* [TASK GOAL]: If an entry holds a picture, leave that picture out; copy everything else exactly.

__________

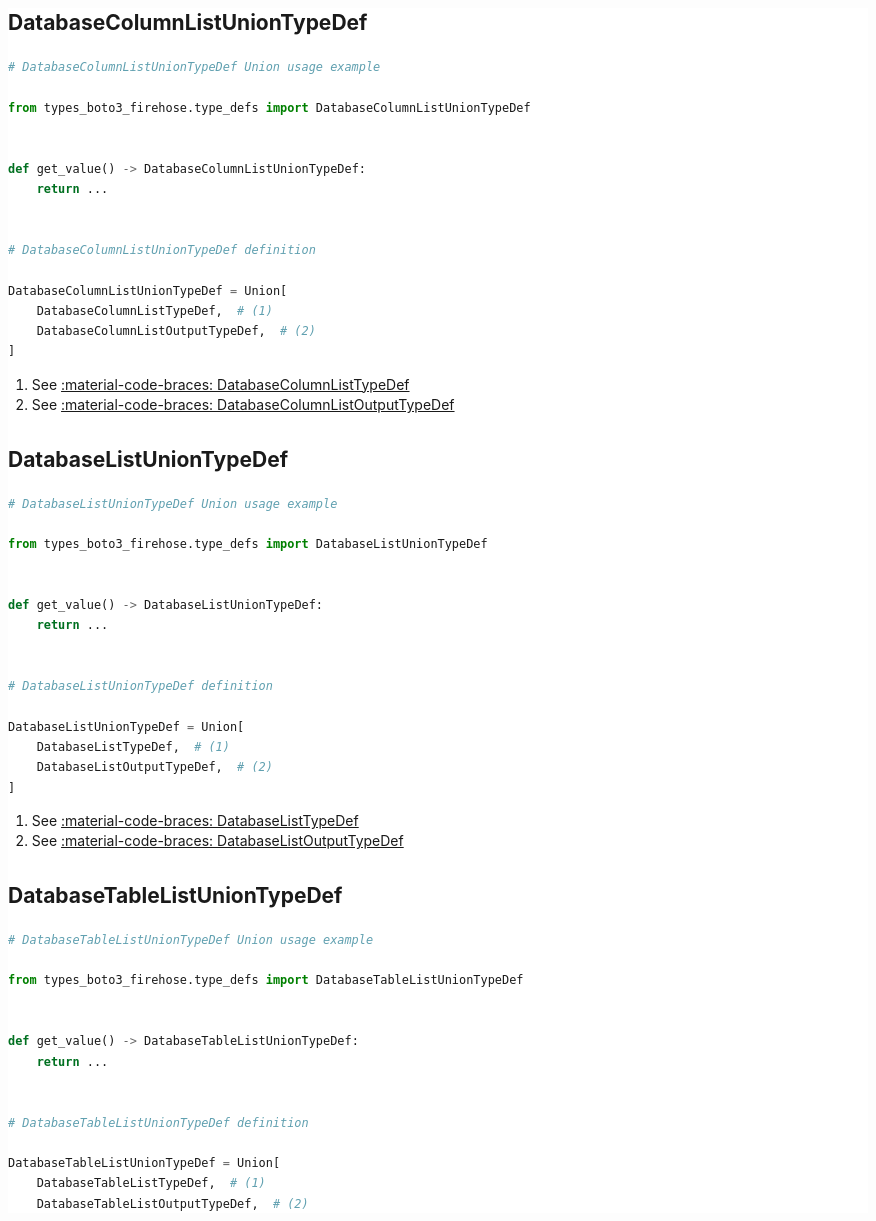 
## DatabaseColumnListUnionTypeDef

```python
# DatabaseColumnListUnionTypeDef Union usage example

from types_boto3_firehose.type_defs import DatabaseColumnListUnionTypeDef


def get_value() -> DatabaseColumnListUnionTypeDef:
    return ...


# DatabaseColumnListUnionTypeDef definition

DatabaseColumnListUnionTypeDef = Union[
    DatabaseColumnListTypeDef,  # (1)
    DatabaseColumnListOutputTypeDef,  # (2)
]
```

1. See [:material-code-braces: DatabaseColumnListTypeDef](./type_defs.md#databasecolumnlisttypedef)
2. See [:material-code-braces: DatabaseColumnListOutputTypeDef](./type_defs.md#databasecolumnlistoutputtypedef)

## DatabaseListUnionTypeDef

```python
# DatabaseListUnionTypeDef Union usage example

from types_boto3_firehose.type_defs import DatabaseListUnionTypeDef


def get_value() -> DatabaseListUnionTypeDef:
    return ...


# DatabaseListUnionTypeDef definition

DatabaseListUnionTypeDef = Union[
    DatabaseListTypeDef,  # (1)
    DatabaseListOutputTypeDef,  # (2)
]
```

1. See [:material-code-braces: DatabaseListTypeDef](./type_defs.md#databaselisttypedef)
2. See [:material-code-braces: DatabaseListOutputTypeDef](./type_defs.md#databaselistoutputtypedef)

## DatabaseTableListUnionTypeDef

```python
# DatabaseTableListUnionTypeDef Union usage example

from types_boto3_firehose.type_defs import DatabaseTableListUnionTypeDef


def get_value() -> DatabaseTableListUnionTypeDef:
    return ...


# DatabaseTableListUnionTypeDef definition

DatabaseTableListUnionTypeDef = Union[
    DatabaseTableListTypeDef,  # (1)
    DatabaseTableListOutputTypeDef,  # (2)
```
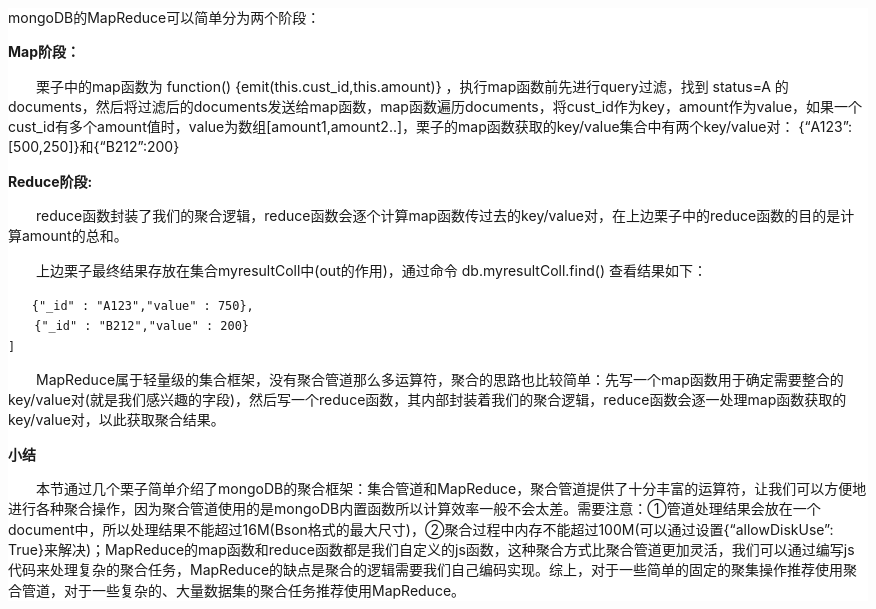 

mongoDB的MapReduce可以简单分为两个阶段：

**Map阶段：**

　　栗子中的map函数为 function() {emit(this.cust_id,this.amount)} ，执行map函数前先进行query过滤，找到 status=A 的documents，然后将过滤后的documents发送给map函数，map函数遍历documents，将cust_id作为key，amount作为value，如果一个cust_id有多个amount值时，value为数组[amount1,amount2..]，栗子的map函数获取的key/value集合中有两个key/value对： {“A123”:[500,250]}和{“B212”:200} 

**Reduce阶段:**

　　reduce函数封装了我们的聚合逻辑，reduce函数会逐个计算map函数传过去的key/value对，在上边栗子中的reduce函数的目的是计算amount的总和。

　　上边栗子最终结果存放在集合myresultColl中(out的作用)，通过命令 db.myresultColl.find() 查看结果如下：

```
　　{"_id" : "A123","value" : 750},
 　 {"_id" : "B212","value" : 200}
]
```

 　　MapReduce属于轻量级的集合框架，没有聚合管道那么多运算符，聚合的思路也比较简单：先写一个map函数用于确定需要整合的key/value对(就是我们感兴趣的字段)，然后写一个reduce函数，其内部封装着我们的聚合逻辑，reduce函数会逐一处理map函数获取的key/value对，以此获取聚合结果。

**小结**

　　本节通过几个栗子简单介绍了mongoDB的聚合框架：集合管道和MapReduce，聚合管道提供了十分丰富的运算符，让我们可以方便地进行各种聚合操作，因为聚合管道使用的是mongoDB内置函数所以计算效率一般不会太差。需要注意：①管道处理结果会放在一个document中，所以处理结果不能超过16M(Bson格式的最大尺寸)，②聚合过程中内存不能超过100M(可以通过设置{“allowDiskUse”: True}来解决)；MapReduce的map函数和reduce函数都是我们自定义的js函数，这种聚合方式比聚合管道更加灵活，我们可以通过编写js代码来处理复杂的聚合任务，MapReduce的缺点是聚合的逻辑需要我们自己编码实现。综上，对于一些简单的固定的聚集操作推荐使用聚合管道，对于一些复杂的、大量数据集的聚合任务推荐使用MapReduce。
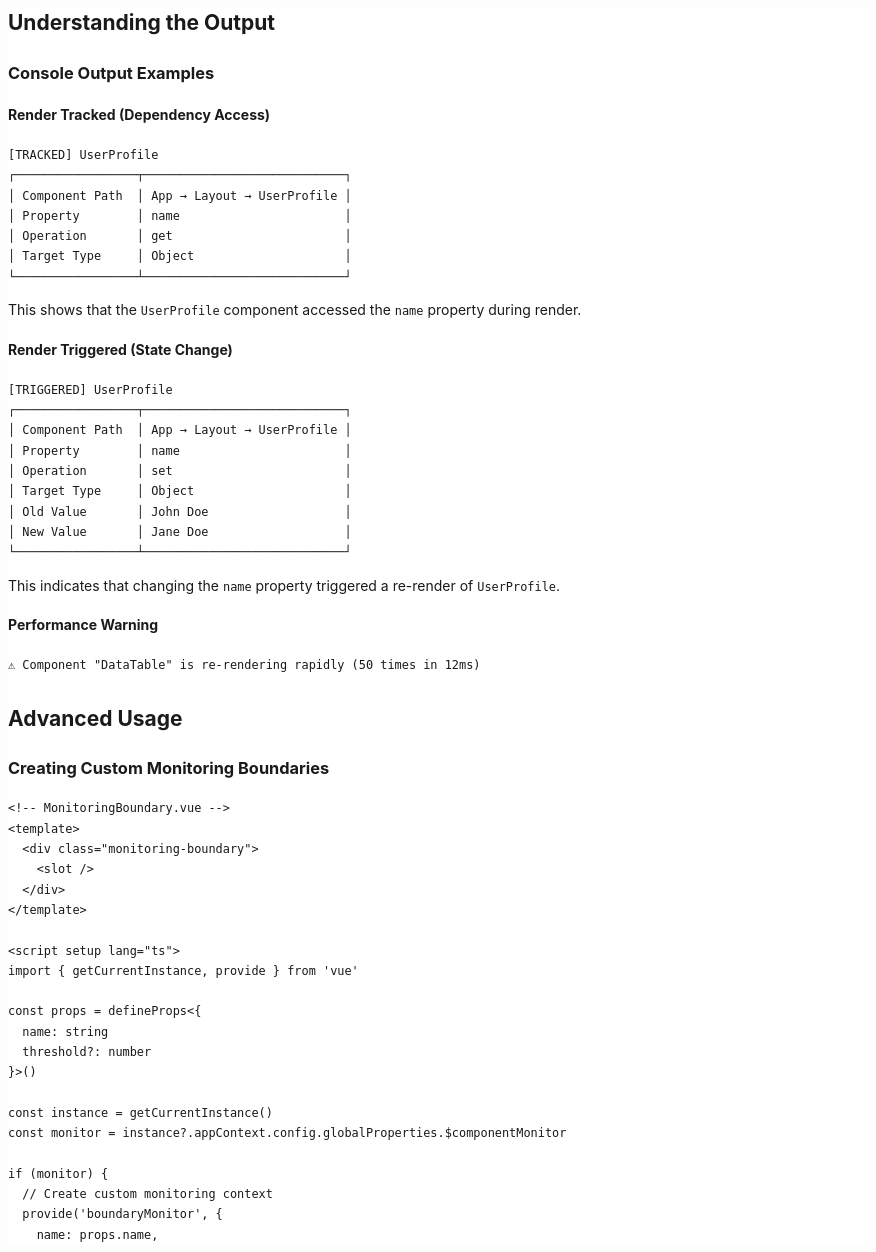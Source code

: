 ## Understanding the Output

### Console Output Examples

#### Render Tracked (Dependency Access)
```
[TRACKED] UserProfile
┌─────────────────┬────────────────────────────┐
│ Component Path  │ App → Layout → UserProfile │
│ Property        │ name                       │
│ Operation       │ get                        │
│ Target Type     │ Object                     │
└─────────────────┴────────────────────────────┘
```

This shows that the `UserProfile` component accessed the `name` property during render.

#### Render Triggered (State Change)
```
[TRIGGERED] UserProfile
┌─────────────────┬────────────────────────────┐
│ Component Path  │ App → Layout → UserProfile │
│ Property        │ name                       │
│ Operation       │ set                        │
│ Target Type     │ Object                     │
│ Old Value       │ John Doe                   │
│ New Value       │ Jane Doe                   │
└─────────────────┴────────────────────────────┘
```

This indicates that changing the `name` property triggered a re-render of `UserProfile`.

#### Performance Warning
```
⚠️ Component "DataTable" is re-rendering rapidly (50 times in 12ms)
```

## Advanced Usage

### Creating Custom Monitoring Boundaries

```vue
<!-- MonitoringBoundary.vue -->
<template>
  <div class="monitoring-boundary">
    <slot />
  </div>
</template>

<script setup lang="ts">
import { getCurrentInstance, provide } from 'vue'

const props = defineProps<{
  name: string
  threshold?: number
}>()

const instance = getCurrentInstance()
const monitor = instance?.appContext.config.globalProperties.$componentMonitor

if (monitor) {
  // Create custom monitoring context
  provide('boundaryMonitor', {
    name: props.name,
```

__________

* [WRITTEN RESPONSE]:
## DatabaseColumnListUnionTypeDef

```python
# DatabaseColumnListUnionTypeDef Union usage example

from types_boto3_firehose.type_defs import DatabaseColumnListUnionTypeDef


def get_value() -> DatabaseColumnListUnionTypeDef:
    return ...


# DatabaseColumnListUnionTypeDef definition

DatabaseColumnListUnionTypeDef = Union[
    DatabaseColumnListTypeDef,  # (1)
    DatabaseColumnListOutputTypeDef,  # (2)
]
```

1. See [:material-code-braces: DatabaseColumnListTypeDef](./type_defs.md#databasecolumnlisttypedef)
2. See [:material-code-braces: DatabaseColumnListOutputTypeDef](./type_defs.md#databasecolumnlistoutputtypedef)

## DatabaseListUnionTypeDef

```python
# DatabaseListUnionTypeDef Union usage example

from types_boto3_firehose.type_defs import DatabaseListUnionTypeDef


def get_value() -> DatabaseListUnionTypeDef:
    return ...


# DatabaseListUnionTypeDef definition

DatabaseListUnionTypeDef = Union[
    DatabaseListTypeDef,  # (1)
    DatabaseListOutputTypeDef,  # (2)
]
```

1. See [:material-code-braces: DatabaseListTypeDef](./type_defs.md#databaselisttypedef)
2. See [:material-code-braces: DatabaseListOutputTypeDef](./type_defs.md#databaselistoutputtypedef)

## DatabaseTableListUnionTypeDef

```python
# DatabaseTableListUnionTypeDef Union usage example

from types_boto3_firehose.type_defs import DatabaseTableListUnionTypeDef


def get_value() -> DatabaseTableListUnionTypeDef:
    return ...


# DatabaseTableListUnionTypeDef definition

DatabaseTableListUnionTypeDef = Union[
    DatabaseTableListTypeDef,  # (1)
    DatabaseTableListOutputTypeDef,  # (2)
```

mongoDB的MapReduce可以简单分为两个阶段：

**Map阶段：**

　　栗子中的map函数为 function() {emit(this.cust_id,this.amount)} ，执行map函数前先进行query过滤，找到 status=A 的documents，然后将过滤后的documents发送给map函数，map函数遍历documents，将cust_id作为key，amount作为value，如果一个cust_id有多个amount值时，value为数组[amount1,amount2..]，栗子的map函数获取的key/value集合中有两个key/value对： {“A123”:[500,250]}和{“B212”:200} 

**Reduce阶段:**

　　reduce函数封装了我们的聚合逻辑，reduce函数会逐个计算map函数传过去的key/value对，在上边栗子中的reduce函数的目的是计算amount的总和。

　　上边栗子最终结果存放在集合myresultColl中(out的作用)，通过命令 db.myresultColl.find() 查看结果如下：

```
　　{"_id" : "A123","value" : 750},
 　 {"_id" : "B212","value" : 200}
]
```

 　　MapReduce属于轻量级的集合框架，没有聚合管道那么多运算符，聚合的思路也比较简单：先写一个map函数用于确定需要整合的key/value对(就是我们感兴趣的字段)，然后写一个reduce函数，其内部封装着我们的聚合逻辑，reduce函数会逐一处理map函数获取的key/value对，以此获取聚合结果。

**小结**

　　本节通过几个栗子简单介绍了mongoDB的聚合框架：集合管道和MapReduce，聚合管道提供了十分丰富的运算符，让我们可以方便地进行各种聚合操作，因为聚合管道使用的是mongoDB内置函数所以计算效率一般不会太差。需要注意：①管道处理结果会放在一个document中，所以处理结果不能超过16M(Bson格式的最大尺寸)，②聚合过程中内存不能超过100M(可以通过设置{“allowDiskUse”: True}来解决)；MapReduce的map函数和reduce函数都是我们自定义的js函数，这种聚合方式比聚合管道更加灵活，我们可以通过编写js代码来处理复杂的聚合任务，MapReduce的缺点是聚合的逻辑需要我们自己编码实现。综上，对于一些简单的固定的聚集操作推荐使用聚合管道，对于一些复杂的、大量数据集的聚合任务推荐使用MapReduce。
Source code

: ## Understanding the Output

### Console Output Examples

#### Render Tracked (Dependency Access)
```
[TRACKED] UserProfile
┌─────────────────┬────────────────────────────┐
│ Component Path  │ App → Layout → UserProfile │
│ Property        │ name                       │
│ Operation       │ get                        │
│ Target Type     │ Object                     │
└─────────────────┴────────────────────────────┘
```

This shows that the `UserProfile` component accessed the `name` property during render.

#### Render Triggered (State Change)
```
[TRIGGERED] UserProfile
┌─────────────────┬────────────────────────────┐
│ Component Path  │ App → Layout → UserProfile │
│ Property        │ name                       │
│ Operation       │ set                        │
│ Target Type     │ Object                     │
│ Old Value       │ John Doe                   │
│ New Value       │ Jane Doe                   │
└─────────────────┴────────────────────────────┘
```

This indicates that changing the `name` property triggered a re-render of `UserProfile`.

#### Performance Warning
```
⚠️ Component "DataTable" is re-rendering rapidly (50 times in 12ms)
```

## Advanced Usage

### Creating Custom Monitoring Boundaries

```vue
<!-- MonitoringBoundary.vue -->
<template>
  <div class="monitoring-boundary">
    <slot />
  </div>
</template>

<script setup lang="ts">
import { getCurrentInstance, provide } from 'vue'

const props = defineProps<{
  name: string
  threshold?: number
}>()

const instance = getCurrentInstance()
const monitor = instance?.appContext.config.globalProperties.$componentMonitor

if (monitor) {
  // Create custom monitoring context
  provide('boundaryMonitor', {
    name: props.name,
```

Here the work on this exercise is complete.